> **TASK DESCRIPTION**:
Output every line below as it stands, dropping only the images.

> **GIVEN RECORDS**:
■ ■ ■

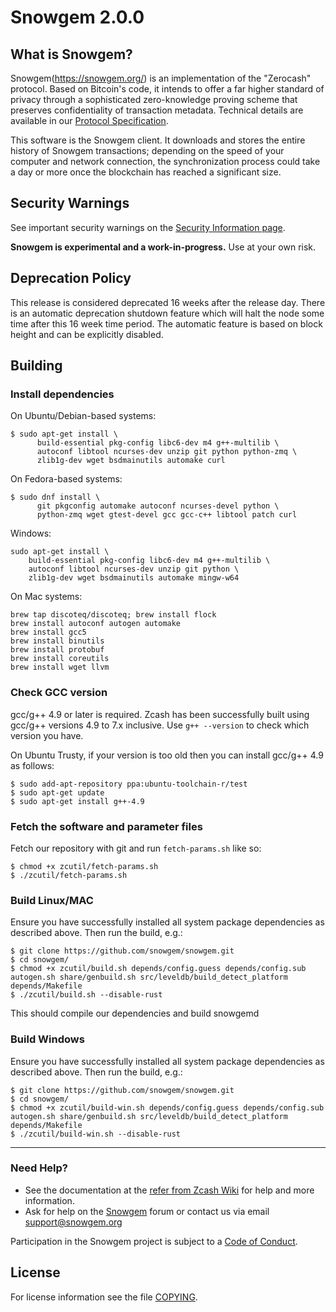 Snowgem 2.0.0
=============

What is Snowgem?
--------------

Snowgem(https://snowgem.org/) is an implementation of the "Zerocash" protocol.
Based on Bitcoin's code, it intends to offer a far higher standard of privacy
through a sophisticated zero-knowledge proving scheme that preserves
confidentiality of transaction metadata. Technical details are available
in our [Protocol Specification](https://github.com/snowgem/zips/raw/master/protocol/protocol.pdf).

This software is the Snowgem client. It downloads and stores the entire history
of Snowgem transactions; depending on the speed of your computer and network
connection, the synchronization process could take a day or more once the
blockchain has reached a significant size.

Security Warnings
-----------------

See important security warnings on the
[Security Information page](https://snowgem.org/support/security/).

**Snowgem is experimental and a work-in-progress.** Use at your own risk.

Deprecation Policy
------------------

This release is considered deprecated 16 weeks after the release day. There
is an automatic deprecation shutdown feature which will halt the node some
time after this 16 week time period. The automatic feature is based on block
height and can be explicitly disabled.

Building
-----------------

### Install dependencies

On Ubuntu/Debian-based systems:

```
$ sudo apt-get install \
      build-essential pkg-config libc6-dev m4 g++-multilib \
      autoconf libtool ncurses-dev unzip git python python-zmq \
      zlib1g-dev wget bsdmainutils automake curl
```

On Fedora-based systems:

```
$ sudo dnf install \
      git pkgconfig automake autoconf ncurses-devel python \
      python-zmq wget gtest-devel gcc gcc-c++ libtool patch curl
```

Windows:
```
sudo apt-get install \
    build-essential pkg-config libc6-dev m4 g++-multilib \
    autoconf libtool ncurses-dev unzip git python \
    zlib1g-dev wget bsdmainutils automake mingw-w64
```

On Mac systems:

```
brew tap discoteq/discoteq; brew install flock
brew install autoconf autogen automake
brew install gcc5
brew install binutils
brew install protobuf
brew install coreutils
brew install wget llvm
```

### Check GCC version

gcc/g++ 4.9 or later is required. Zcash has been successfully built using gcc/g++ versions 4.9 to 7.x inclusive. Use ```g++ --version``` to check which version you have.

On Ubuntu Trusty, if your version is too old then you can install gcc/g++ 4.9 as follows:

```
$ sudo add-apt-repository ppa:ubuntu-toolchain-r/test
$ sudo apt-get update
$ sudo apt-get install g++-4.9
```

### Fetch the software and parameter files

Fetch our repository with git and run ```fetch-params.sh``` like so:
```
$ chmod +x zcutil/fetch-params.sh
$ ./zcutil/fetch-params.sh
```

### Build Linux/MAC

Ensure you have successfully installed all system package dependencies as described above. Then run the build, e.g.:
```
$ git clone https://github.com/snowgem/snowgem.git
$ cd snowgem/
$ chmod +x zcutil/build.sh depends/config.guess depends/config.sub autogen.sh share/genbuild.sh src/leveldb/build_detect_platform depends/Makefile
$ ./zcutil/build.sh --disable-rust
```

This should compile our dependencies and build snowgemd

### Build Windows

Ensure you have successfully installed all system package dependencies as described above. Then run the build, e.g.:
```
$ git clone https://github.com/snowgem/snowgem.git
$ cd snowgem/
$ chmod +x zcutil/build-win.sh depends/config.guess depends/config.sub autogen.sh share/genbuild.sh src/leveldb/build_detect_platform  depends/Makefile
$ ./zcutil/build-win.sh --disable-rust
```

--------
### Need Help?

* See the documentation at the [refer from Zcash Wiki](https://github.com/zcash/zcash/wiki/1.0-User-Guide)
  for help and more information.
* Ask for help on the [Snowgem](https://forum.snowgem.org/) forum or contact us via email support@snowgem.org

Participation in the Snowgem project is subject to a
[Code of Conduct](code_of_conduct.md).

License
-------

For license information see the file [COPYING](COPYING).
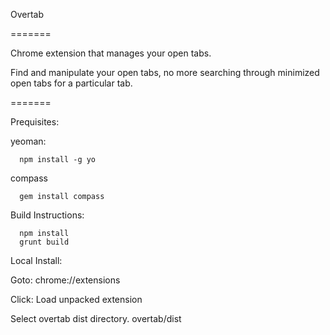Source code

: Overtab

=======

Chrome extension that manages your open tabs.

Find and manipulate your open tabs, no more searching through minimized open tabs for a particular tab. 

=======

Prequisites:
  
  yeoman:
  ```
    npm install -g yo
  ```
  
  compass
  ```
    gem install compass
  ```
  
Build Instructions:

```
  npm install
  grunt build
```
Local Install:

  Goto:
  chrome://extensions

  Click:
  Load unpacked extension

  Select overtab dist directory. overtab/dist
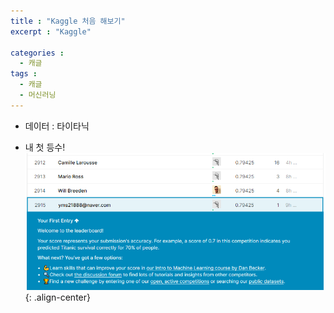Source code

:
 ```yaml
---
title : "Kaggle 처음 해보기"
excerpt : "Kaggle"

categories :
  - 캐글
tags :
  - 캐글
  - 머신러닝
---
```


* 데이터 : 타이타닉

* 내 첫 등수!
![](/assets/images/kaggle.png){: .align-center}
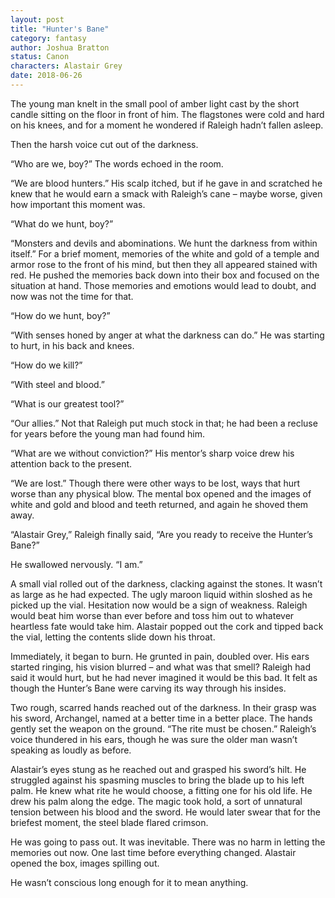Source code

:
 ```yaml
---
layout: post
title: "Hunter's Bane"
category: fantasy
author: Joshua Bratton
status: Canon
characters: Alastair Grey
date: 2018-06-26
---
```


  The young man knelt in the small pool of amber light cast by the short candle sitting on the floor in front of him. The flagstones were cold and hard on his knees, and for a moment he wondered if Raleigh hadn’t fallen asleep. 
  
  Then the harsh voice cut out of the darkness. 
  
  “Who are we, boy?” The words echoed in the room. 
  
  “We are blood hunters.” His scalp itched, but if he gave in and scratched he knew that he would earn a smack with Raleigh’s cane – maybe worse, given how important this moment was. 
  
  “What do we hunt, boy?” 
  
  “Monsters and devils and abominations. We hunt the darkness from within itself.” For a brief moment, memories of the white and gold of a temple and armor rose to the front of his mind, but then they all appeared stained with red. He pushed the memories back down into their box and focused on the situation at hand. Those memories and emotions would lead to doubt, and now was not the time for that. 
  
  “How do we hunt, boy?” 
  
  “With senses honed by anger at what the darkness can do.” He was starting to hurt, in his back and knees.

  “How do we kill?”
	
  “With steel and blood.”
	
  “What is our greatest tool?”
	
  “Our allies.” Not that Raleigh put much stock in that; he had been a recluse for years before the young man had found him.
	
  “What are we without conviction?” His mentor’s sharp voice drew his attention back to the present.
	
  “We are lost.” Though there were other ways to be lost, ways that hurt worse than any physical blow. The mental box opened and the images of white and gold and blood and teeth returned, and again he shoved them away.
	
  “Alastair Grey,” Raleigh finally said, “Are you ready to receive the Hunter’s Bane?”
	
  He swallowed nervously. “I am.”
	
  A small vial rolled out of the darkness, clacking against the stones. It wasn’t as large as he had expected. The ugly maroon liquid within sloshed as he picked up the vial. Hesitation now would be a sign of weakness. Raleigh would beat him worse than ever before and toss him out to whatever heartless fate would take him. Alastair popped out the cork and tipped back the vial, letting the contents slide down his throat.
	
  Immediately, it began to burn. He grunted in pain, doubled over. His ears started ringing, his vision blurred – and what was that smell? Raleigh had said it would hurt, but he had never imagined it would be this bad. It felt as though the Hunter’s Bane were carving its way through his insides.
	
  Two rough, scarred hands reached out of the darkness. In their grasp was his sword, Archangel, named at a better time in a better place. The hands gently set the weapon on the ground. “The rite must be chosen.” Raleigh’s voice thundered in his ears, though he was sure the older man wasn’t speaking as loudly as before.
	
  Alastair’s eyes stung as he reached out and grasped his sword’s hilt. He struggled against his spasming muscles to bring the blade up to his left palm. He knew what rite he would choose, a fitting one for his old life. He drew his palm along the edge. The magic took hold, a sort of unnatural tension between his blood and the sword. He would later swear that for the briefest moment, the steel blade flared crimson.
	
  He was going to pass out. It was inevitable. There was no harm in letting the memories out now. One last time before everything changed. Alastair opened the box, images spilling out.
	
  He wasn’t conscious long enough for it to mean anything.
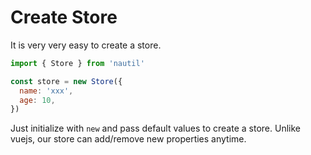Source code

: # Create Store

It is very very easy to create a store.

```js
import { Store } from 'nautil'

const store = new Store({
  name: 'xxx',
  age: 10,
})
```

Just initialize with `new` and pass default values to create a store.
Unlike vuejs, our store can add/remove new properties anytime.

■ ■ ■

> **FINISHED EXERCISE**:
 Snowgem 2.0.0
=============

What is Snowgem?
--------------

Snowgem(https://snowgem.org/) is an implementation of the "Zerocash" protocol.
Based on Bitcoin's code, it intends to offer a far higher standard of privacy
through a sophisticated zero-knowledge proving scheme that preserves
confidentiality of transaction metadata. Technical details are available
in our [Protocol Specification](https://github.com/snowgem/zips/raw/master/protocol/protocol.pdf).

This software is the Snowgem client. It downloads and stores the entire history
of Snowgem transactions; depending on the speed of your computer and network
connection, the synchronization process could take a day or more once the
blockchain has reached a significant size.

Security Warnings
-----------------

See important security warnings on the
[Security Information page](https://snowgem.org/support/security/).

**Snowgem is experimental and a work-in-progress.** Use at your own risk.

Deprecation Policy
------------------

This release is considered deprecated 16 weeks after the release day. There
is an automatic deprecation shutdown feature which will halt the node some
time after this 16 week time period. The automatic feature is based on block
height and can be explicitly disabled.

Building
-----------------

### Install dependencies

On Ubuntu/Debian-based systems:

```
$ sudo apt-get install \
      build-essential pkg-config libc6-dev m4 g++-multilib \
      autoconf libtool ncurses-dev unzip git python python-zmq \
      zlib1g-dev wget bsdmainutils automake curl
```

On Fedora-based systems:

```
$ sudo dnf install \
      git pkgconfig automake autoconf ncurses-devel python \
      python-zmq wget gtest-devel gcc gcc-c++ libtool patch curl
```

Windows:
```
sudo apt-get install \
    build-essential pkg-config libc6-dev m4 g++-multilib \
    autoconf libtool ncurses-dev unzip git python \
    zlib1g-dev wget bsdmainutils automake mingw-w64
```

On Mac systems:

```
brew tap discoteq/discoteq; brew install flock
brew install autoconf autogen automake
brew install gcc5
brew install binutils
brew install protobuf
brew install coreutils
brew install wget llvm
```

### Check GCC version

gcc/g++ 4.9 or later is required. Zcash has been successfully built using gcc/g++ versions 4.9 to 7.x inclusive. Use ```g++ --version``` to check which version you have.

On Ubuntu Trusty, if your version is too old then you can install gcc/g++ 4.9 as follows:

```
$ sudo add-apt-repository ppa:ubuntu-toolchain-r/test
$ sudo apt-get update
$ sudo apt-get install g++-4.9
```

### Fetch the software and parameter files

Fetch our repository with git and run ```fetch-params.sh``` like so:
```
$ chmod +x zcutil/fetch-params.sh
$ ./zcutil/fetch-params.sh
```

### Build Linux/MAC

Ensure you have successfully installed all system package dependencies as described above. Then run the build, e.g.:
```
$ git clone https://github.com/snowgem/snowgem.git
$ cd snowgem/
$ chmod +x zcutil/build.sh depends/config.guess depends/config.sub autogen.sh share/genbuild.sh src/leveldb/build_detect_platform depends/Makefile
$ ./zcutil/build.sh --disable-rust
```

This should compile our dependencies and build snowgemd

### Build Windows

Ensure you have successfully installed all system package dependencies as described above. Then run the build, e.g.:
```
$ git clone https://github.com/snowgem/snowgem.git
$ cd snowgem/
$ chmod +x zcutil/build-win.sh depends/config.guess depends/config.sub autogen.sh share/genbuild.sh src/leveldb/build_detect_platform  depends/Makefile
$ ./zcutil/build-win.sh --disable-rust
```

--------
### Need Help?

* See the documentation at the [refer from Zcash Wiki](https://github.com/zcash/zcash/wiki/1.0-User-Guide)
  for help and more information.
* Ask for help on the [Snowgem](https://forum.snowgem.org/) forum or contact us via email support@snowgem.org

Participation in the Snowgem project is subject to a
[Code of Conduct](code_of_conduct.md).

License
-------

For license information see the file [COPYING](COPYING).
Source code

: Overtab

=======

Chrome extension that manages your open tabs.

Find and manipulate your open tabs, no more searching through minimized open tabs for a particular tab. 

=======

Prequisites:
  
  yeoman:
  ```
    npm install -g yo
  ```
  
  compass
  ```
    gem install compass
  ```
  
Build Instructions:

```
  npm install
  grunt build
```
Local Install:

  Goto:
  chrome://extensions

  Click:
  Load unpacked extension

  Select overtab dist directory. overtab/dist
Source code

:
 ```yaml
---
title : "Kaggle 처음 해보기"
excerpt : "Kaggle"

categories :
  - 캐글
tags :
  - 캐글
  - 머신러닝
---
```


* 데이터 : 타이타닉

* 내 첫 등수!
![](/assets/images/kaggle.png){: .align-center}
Source code

:
 ```yaml
---
layout: post
title: "Hunter's Bane"
category: fantasy
author: Joshua Bratton
status: Canon
characters: Alastair Grey
date: 2018-06-26
---
```


  The young man knelt in the small pool of amber light cast by the short candle sitting on the floor in front of him. The flagstones were cold and hard on his knees, and for a moment he wondered if Raleigh hadn’t fallen asleep. 
  
  Then the harsh voice cut out of the darkness. 
  
  “Who are we, boy?” The words echoed in the room. 
  
  “We are blood hunters.” His scalp itched, but if he gave in and scratched he knew that he would earn a smack with Raleigh’s cane – maybe worse, given how important this moment was. 
  
  “What do we hunt, boy?” 
  
  “Monsters and devils and abominations. We hunt the darkness from within itself.” For a brief moment, memories of the white and gold of a temple and armor rose to the front of his mind, but then they all appeared stained with red. He pushed the memories back down into their box and focused on the situation at hand. Those memories and emotions would lead to doubt, and now was not the time for that. 
  
  “How do we hunt, boy?” 
  
  “With senses honed by anger at what the darkness can do.” He was starting to hurt, in his back and knees.

  “How do we kill?”
	
  “With steel and blood.”
	
  “What is our greatest tool?”
	
  “Our allies.” Not that Raleigh put much stock in that; he had been a recluse for years before the young man had found him.
	
  “What are we without conviction?” His mentor’s sharp voice drew his attention back to the present.
	
  “We are lost.” Though there were other ways to be lost, ways that hurt worse than any physical blow. The mental box opened and the images of white and gold and blood and teeth returned, and again he shoved them away.
	
  “Alastair Grey,” Raleigh finally said, “Are you ready to receive the Hunter’s Bane?”
	
  He swallowed nervously. “I am.”
	
  A small vial rolled out of the darkness, clacking against the stones. It wasn’t as large as he had expected. The ugly maroon liquid within sloshed as he picked up the vial. Hesitation now would be a sign of weakness. Raleigh would beat him worse than ever before and toss him out to whatever heartless fate would take him. Alastair popped out the cork and tipped back the vial, letting the contents slide down his throat.
	
  Immediately, it began to burn. He grunted in pain, doubled over. His ears started ringing, his vision blurred – and what was that smell? Raleigh had said it would hurt, but he had never imagined it would be this bad. It felt as though the Hunter’s Bane were carving its way through his insides.
	
  Two rough, scarred hands reached out of the darkness. In their grasp was his sword, Archangel, named at a better time in a better place. The hands gently set the weapon on the ground. “The rite must be chosen.” Raleigh’s voice thundered in his ears, though he was sure the older man wasn’t speaking as loudly as before.
	
  Alastair’s eyes stung as he reached out and grasped his sword’s hilt. He struggled against his spasming muscles to bring the blade up to his left palm. He knew what rite he would choose, a fitting one for his old life. He drew his palm along the edge. The magic took hold, a sort of unnatural tension between his blood and the sword. He would later swear that for the briefest moment, the steel blade flared crimson.
	
  He was going to pass out. It was inevitable. There was no harm in letting the memories out now. One last time before everything changed. Alastair opened the box, images spilling out.
	
  He wasn’t conscious long enough for it to mean anything.
Source code

: # Create Store

It is very very easy to create a store.

```js
import { Store } from 'nautil'

const store = new Store({
  name: 'xxx',
  age: 10,
})
```

Just initialize with `new` and pass default values to create a store.
Unlike vuejs, our store can add/remove new properties anytime.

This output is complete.